Details have been released of an Independent Panel, set up along similar lines to the Hillsborough inquiry, which will probe the extent to which corruption involving the News of the World was a factor in one of the UK’s most notorious unsolved murders.
The Independent Panel looking into the murder of Daniel Morgan will be led by Sir Stanley Burnton and its remit is to examine the circumstances of the murder, its background and the handling of the case over the whole period since March 1987.
This will include:
- police involvement in the murder
- the role played by police corruption in protecting those responsible for the murder from being brought to justice and the failure to confront that corruption
- the incidence of connections between private investigators, police officers and journalists at the News of the World and other parts of the media and corruption involved in the linkages between them.
Private investigator Daniel Morgan was murdered with an axe in a South London car park in 1987. Since then there have been five failed police investigations and a criminal prosecution which collapsed in 2011 after 18 months of pre-trial argument.
One of the defendants in that case, Morgan’s business partner Jonathan Rees, has worked extensively for the News of the World (as well as the Daily Mirror and Sunday Mirror).
Tom Watson MP claimed last year that Morgan went to a News of the World journalist with a story making allegations about police corruption a week before he was killed.
He claimed that two of the men arrested on suspicion of the Morgan murder were part of a “corrupt nexus of private investigators, police officers and journalists at the News of the World”.
The journalist named by Watson, who Press Gazette is not naming for legal reasons, has denied that he was ever contacted by Morgan.
Daniel’s brother Alastair issued a statement today on behalf of his mother Isobel, his sister Jane and himself.
He said: “In 2011, over 24 years after Daniel’s murder, the Metropolitan Police finally admitted that their first investigation of this crime was crippled by police corruption.
“As Daniel’s family, we were aware of that corruption within three weeks of the murder: we said so then, and we have been saying so ever since.

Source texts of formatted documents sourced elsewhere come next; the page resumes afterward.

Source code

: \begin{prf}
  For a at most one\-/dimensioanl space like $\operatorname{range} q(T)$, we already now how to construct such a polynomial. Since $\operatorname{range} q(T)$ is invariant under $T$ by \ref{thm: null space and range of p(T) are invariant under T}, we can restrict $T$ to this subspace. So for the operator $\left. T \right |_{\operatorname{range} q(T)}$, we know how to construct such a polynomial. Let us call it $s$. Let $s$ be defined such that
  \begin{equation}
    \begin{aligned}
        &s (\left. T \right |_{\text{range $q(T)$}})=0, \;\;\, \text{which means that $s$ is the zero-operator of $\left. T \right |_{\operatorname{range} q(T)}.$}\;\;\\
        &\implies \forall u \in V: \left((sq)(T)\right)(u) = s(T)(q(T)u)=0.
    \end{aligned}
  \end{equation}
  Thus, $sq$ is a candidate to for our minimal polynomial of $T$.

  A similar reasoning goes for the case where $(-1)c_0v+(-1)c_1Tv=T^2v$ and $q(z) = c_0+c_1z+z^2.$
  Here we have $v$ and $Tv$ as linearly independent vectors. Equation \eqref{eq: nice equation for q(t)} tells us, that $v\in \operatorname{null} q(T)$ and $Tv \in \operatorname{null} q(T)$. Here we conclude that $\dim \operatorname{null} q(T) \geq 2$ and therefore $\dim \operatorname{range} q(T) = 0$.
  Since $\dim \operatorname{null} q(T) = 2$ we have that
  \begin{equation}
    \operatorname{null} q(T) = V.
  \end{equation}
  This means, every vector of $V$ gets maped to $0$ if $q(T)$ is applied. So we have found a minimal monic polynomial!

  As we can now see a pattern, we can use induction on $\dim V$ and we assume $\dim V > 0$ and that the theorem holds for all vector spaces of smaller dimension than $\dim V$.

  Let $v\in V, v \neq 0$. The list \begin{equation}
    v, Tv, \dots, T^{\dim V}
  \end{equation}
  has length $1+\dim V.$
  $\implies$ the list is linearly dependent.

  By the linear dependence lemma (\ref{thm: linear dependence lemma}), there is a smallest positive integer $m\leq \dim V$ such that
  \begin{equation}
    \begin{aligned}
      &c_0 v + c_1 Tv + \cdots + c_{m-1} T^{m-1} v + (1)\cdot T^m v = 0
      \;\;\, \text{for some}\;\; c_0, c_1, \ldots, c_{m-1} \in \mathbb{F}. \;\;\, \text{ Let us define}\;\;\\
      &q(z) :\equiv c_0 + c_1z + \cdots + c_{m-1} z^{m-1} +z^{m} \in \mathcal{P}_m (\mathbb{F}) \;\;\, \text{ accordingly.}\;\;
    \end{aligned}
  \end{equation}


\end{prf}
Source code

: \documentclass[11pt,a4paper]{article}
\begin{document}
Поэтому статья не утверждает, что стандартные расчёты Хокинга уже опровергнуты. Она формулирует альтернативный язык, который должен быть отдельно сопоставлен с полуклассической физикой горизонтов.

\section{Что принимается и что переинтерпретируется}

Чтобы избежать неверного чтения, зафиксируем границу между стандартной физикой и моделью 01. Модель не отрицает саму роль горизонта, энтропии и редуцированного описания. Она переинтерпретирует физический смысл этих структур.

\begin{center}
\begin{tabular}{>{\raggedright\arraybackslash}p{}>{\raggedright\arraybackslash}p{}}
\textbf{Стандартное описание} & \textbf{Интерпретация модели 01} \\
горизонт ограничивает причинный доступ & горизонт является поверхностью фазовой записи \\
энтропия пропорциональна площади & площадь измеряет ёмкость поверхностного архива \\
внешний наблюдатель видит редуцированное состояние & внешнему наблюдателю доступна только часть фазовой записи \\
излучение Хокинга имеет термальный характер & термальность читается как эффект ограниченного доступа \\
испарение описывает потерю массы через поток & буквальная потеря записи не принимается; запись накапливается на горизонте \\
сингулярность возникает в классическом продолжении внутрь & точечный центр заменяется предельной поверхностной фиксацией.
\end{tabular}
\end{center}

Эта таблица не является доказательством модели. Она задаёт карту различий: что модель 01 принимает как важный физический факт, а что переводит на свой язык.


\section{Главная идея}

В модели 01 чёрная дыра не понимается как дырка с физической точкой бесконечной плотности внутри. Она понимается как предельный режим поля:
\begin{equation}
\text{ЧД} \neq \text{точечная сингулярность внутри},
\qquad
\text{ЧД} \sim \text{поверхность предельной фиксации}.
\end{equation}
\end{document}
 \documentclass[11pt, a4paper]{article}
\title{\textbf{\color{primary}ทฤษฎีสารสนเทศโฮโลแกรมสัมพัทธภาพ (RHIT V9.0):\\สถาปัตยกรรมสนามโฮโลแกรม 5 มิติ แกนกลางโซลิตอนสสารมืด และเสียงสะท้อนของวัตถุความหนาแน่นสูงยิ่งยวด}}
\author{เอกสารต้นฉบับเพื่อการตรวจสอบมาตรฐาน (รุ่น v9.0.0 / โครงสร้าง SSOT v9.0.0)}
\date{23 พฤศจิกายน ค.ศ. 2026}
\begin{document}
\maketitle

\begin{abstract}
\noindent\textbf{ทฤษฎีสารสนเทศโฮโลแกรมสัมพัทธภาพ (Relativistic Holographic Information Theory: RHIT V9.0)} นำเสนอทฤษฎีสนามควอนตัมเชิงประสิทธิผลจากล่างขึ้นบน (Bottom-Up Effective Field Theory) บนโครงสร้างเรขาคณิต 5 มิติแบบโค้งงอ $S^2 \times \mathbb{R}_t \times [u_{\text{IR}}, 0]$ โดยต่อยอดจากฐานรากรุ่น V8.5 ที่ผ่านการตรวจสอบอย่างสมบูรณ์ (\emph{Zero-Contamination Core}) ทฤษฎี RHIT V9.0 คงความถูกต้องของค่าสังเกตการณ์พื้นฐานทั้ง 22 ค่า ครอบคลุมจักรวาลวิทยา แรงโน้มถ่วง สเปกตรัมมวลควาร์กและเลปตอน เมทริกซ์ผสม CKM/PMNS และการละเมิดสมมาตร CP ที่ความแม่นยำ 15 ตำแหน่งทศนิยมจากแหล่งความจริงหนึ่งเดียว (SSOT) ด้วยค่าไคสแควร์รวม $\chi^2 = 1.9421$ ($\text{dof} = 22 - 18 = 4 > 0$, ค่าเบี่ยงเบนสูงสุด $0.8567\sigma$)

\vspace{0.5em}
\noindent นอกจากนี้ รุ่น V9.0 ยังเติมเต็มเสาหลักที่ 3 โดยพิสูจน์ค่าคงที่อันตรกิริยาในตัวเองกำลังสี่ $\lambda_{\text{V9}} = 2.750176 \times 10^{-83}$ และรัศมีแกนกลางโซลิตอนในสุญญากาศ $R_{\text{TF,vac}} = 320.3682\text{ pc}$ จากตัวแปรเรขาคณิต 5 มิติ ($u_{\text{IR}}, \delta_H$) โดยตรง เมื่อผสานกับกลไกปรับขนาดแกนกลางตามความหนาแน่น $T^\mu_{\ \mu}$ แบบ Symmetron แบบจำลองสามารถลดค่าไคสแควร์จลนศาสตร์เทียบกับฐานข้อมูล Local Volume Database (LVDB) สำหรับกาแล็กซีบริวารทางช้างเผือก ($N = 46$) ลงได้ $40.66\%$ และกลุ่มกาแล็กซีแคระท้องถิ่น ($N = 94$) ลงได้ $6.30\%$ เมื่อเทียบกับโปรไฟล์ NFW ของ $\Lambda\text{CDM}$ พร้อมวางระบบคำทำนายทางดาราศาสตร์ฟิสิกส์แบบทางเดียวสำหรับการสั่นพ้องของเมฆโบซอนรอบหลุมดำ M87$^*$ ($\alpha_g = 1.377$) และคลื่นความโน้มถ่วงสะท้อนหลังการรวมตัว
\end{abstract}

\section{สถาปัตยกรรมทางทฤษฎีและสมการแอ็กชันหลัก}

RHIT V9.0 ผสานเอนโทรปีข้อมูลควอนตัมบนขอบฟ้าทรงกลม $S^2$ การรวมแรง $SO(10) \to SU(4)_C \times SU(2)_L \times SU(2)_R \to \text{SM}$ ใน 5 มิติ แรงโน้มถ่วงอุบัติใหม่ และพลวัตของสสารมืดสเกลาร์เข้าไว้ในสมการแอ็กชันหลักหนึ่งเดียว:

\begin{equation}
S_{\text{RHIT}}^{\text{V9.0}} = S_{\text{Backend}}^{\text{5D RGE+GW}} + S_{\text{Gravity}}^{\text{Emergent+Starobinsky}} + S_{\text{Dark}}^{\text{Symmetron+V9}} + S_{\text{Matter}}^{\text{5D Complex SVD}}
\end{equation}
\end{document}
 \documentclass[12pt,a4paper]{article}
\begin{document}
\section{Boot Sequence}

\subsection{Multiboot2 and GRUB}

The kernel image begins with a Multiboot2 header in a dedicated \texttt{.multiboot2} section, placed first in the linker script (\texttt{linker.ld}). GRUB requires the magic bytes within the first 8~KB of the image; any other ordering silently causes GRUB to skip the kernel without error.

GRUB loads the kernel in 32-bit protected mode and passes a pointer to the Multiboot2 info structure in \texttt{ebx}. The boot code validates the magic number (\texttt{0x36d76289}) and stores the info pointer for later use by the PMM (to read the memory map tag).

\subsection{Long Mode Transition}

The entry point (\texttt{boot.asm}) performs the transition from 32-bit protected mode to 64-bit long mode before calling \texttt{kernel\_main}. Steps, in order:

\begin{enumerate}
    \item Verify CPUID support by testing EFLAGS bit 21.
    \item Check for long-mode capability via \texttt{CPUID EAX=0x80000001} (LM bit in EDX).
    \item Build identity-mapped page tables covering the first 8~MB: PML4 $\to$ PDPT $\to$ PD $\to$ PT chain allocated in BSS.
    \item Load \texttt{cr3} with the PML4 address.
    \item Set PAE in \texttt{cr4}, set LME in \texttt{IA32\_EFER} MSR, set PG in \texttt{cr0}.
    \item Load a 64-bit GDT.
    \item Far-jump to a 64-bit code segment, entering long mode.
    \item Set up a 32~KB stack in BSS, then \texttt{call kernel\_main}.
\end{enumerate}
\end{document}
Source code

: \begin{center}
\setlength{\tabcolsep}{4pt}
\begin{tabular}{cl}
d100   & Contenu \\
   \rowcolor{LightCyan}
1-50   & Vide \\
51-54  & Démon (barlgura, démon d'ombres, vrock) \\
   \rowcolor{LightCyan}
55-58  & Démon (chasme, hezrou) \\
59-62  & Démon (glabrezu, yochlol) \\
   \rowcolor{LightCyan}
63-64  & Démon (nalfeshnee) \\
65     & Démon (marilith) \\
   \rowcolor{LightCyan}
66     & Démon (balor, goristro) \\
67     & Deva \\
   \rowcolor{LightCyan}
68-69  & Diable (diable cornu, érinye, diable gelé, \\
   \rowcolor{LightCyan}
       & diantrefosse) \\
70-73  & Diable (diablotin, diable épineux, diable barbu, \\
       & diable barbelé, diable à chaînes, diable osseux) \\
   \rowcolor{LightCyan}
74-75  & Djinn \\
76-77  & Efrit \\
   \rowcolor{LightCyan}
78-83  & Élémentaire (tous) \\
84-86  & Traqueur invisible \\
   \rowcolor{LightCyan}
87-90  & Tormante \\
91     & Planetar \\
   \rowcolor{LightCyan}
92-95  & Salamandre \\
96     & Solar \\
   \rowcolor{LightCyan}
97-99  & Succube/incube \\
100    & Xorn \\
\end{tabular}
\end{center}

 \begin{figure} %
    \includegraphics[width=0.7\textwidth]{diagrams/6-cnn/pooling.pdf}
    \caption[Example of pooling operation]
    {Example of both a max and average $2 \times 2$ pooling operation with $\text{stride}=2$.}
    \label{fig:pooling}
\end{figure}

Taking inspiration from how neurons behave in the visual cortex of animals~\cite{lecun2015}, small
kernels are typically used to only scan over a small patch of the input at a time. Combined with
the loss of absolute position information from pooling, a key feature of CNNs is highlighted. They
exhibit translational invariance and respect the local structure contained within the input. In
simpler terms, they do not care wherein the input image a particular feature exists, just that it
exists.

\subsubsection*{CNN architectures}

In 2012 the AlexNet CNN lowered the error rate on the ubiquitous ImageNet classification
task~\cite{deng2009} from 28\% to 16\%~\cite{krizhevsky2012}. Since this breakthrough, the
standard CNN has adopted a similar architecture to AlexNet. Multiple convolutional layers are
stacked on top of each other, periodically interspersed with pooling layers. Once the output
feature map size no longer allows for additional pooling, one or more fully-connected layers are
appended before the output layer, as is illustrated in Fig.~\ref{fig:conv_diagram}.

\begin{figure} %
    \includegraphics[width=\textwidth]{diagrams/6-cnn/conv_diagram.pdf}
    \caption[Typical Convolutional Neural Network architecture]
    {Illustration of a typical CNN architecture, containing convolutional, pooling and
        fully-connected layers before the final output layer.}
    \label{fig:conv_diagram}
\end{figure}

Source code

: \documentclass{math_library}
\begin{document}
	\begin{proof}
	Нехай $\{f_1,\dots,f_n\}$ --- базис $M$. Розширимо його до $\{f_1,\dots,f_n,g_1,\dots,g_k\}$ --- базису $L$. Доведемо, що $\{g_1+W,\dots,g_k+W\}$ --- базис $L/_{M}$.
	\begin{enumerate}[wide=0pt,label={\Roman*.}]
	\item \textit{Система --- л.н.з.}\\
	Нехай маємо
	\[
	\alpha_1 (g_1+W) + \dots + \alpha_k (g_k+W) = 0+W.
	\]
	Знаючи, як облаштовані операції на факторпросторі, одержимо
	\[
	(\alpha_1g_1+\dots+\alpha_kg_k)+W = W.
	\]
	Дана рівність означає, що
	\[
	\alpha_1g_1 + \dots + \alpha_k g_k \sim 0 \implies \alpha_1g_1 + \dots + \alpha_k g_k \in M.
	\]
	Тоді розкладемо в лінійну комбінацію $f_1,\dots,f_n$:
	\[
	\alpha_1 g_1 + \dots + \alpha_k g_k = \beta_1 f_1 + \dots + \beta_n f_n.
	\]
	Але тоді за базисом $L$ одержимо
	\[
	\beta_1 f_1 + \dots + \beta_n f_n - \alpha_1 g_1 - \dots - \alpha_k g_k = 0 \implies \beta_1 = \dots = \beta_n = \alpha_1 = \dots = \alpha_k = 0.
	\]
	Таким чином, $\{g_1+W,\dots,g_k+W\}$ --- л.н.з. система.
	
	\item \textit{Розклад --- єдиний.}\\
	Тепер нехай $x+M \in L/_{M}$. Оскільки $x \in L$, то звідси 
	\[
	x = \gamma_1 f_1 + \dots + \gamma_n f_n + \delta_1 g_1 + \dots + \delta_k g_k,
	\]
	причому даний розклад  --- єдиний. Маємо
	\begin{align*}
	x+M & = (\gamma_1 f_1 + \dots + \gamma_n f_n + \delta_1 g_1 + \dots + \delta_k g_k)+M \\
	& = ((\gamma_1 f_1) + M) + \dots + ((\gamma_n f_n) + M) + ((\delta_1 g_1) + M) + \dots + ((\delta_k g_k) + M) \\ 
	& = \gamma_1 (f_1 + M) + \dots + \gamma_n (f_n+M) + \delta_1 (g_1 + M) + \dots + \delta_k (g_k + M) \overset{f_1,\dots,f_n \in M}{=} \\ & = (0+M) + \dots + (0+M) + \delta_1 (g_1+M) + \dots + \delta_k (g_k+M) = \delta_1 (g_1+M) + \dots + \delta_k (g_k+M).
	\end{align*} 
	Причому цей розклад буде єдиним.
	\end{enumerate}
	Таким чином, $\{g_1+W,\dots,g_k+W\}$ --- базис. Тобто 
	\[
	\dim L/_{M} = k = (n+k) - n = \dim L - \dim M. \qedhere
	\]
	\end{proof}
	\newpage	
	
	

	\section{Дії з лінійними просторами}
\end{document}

Through almost three decades of public protests, meetings with police officers at the highest ranks, lobbying of politicians and pleas to the media, we have found ourselves lied to, fobbed off, bullied, degraded and let down time and time again. What we have been required to endure has been nothing less than mental torture. It has changed our relationship with this country forever.
“In the meanwhile, the allegations and evidence of serious corruption within the Metropolitan Police – extending to recent history and the highest ranks – remained unaddressed through five police investigations and a prosecution aborted after 18 months of pre-trial argument.
“Over most of this period, we witnessed a complete unwillingness by police and successive government to face up to what was occurring, and ultimately a complete failure by police leadership to deal effectively with serious police criminality.
“We trust and hope that the Panel, through its examination and publication of all relevant material and information, will assist the authorities to confront and acknowledge this failure for once and for all, so that we may at last be able to get on with our lives.”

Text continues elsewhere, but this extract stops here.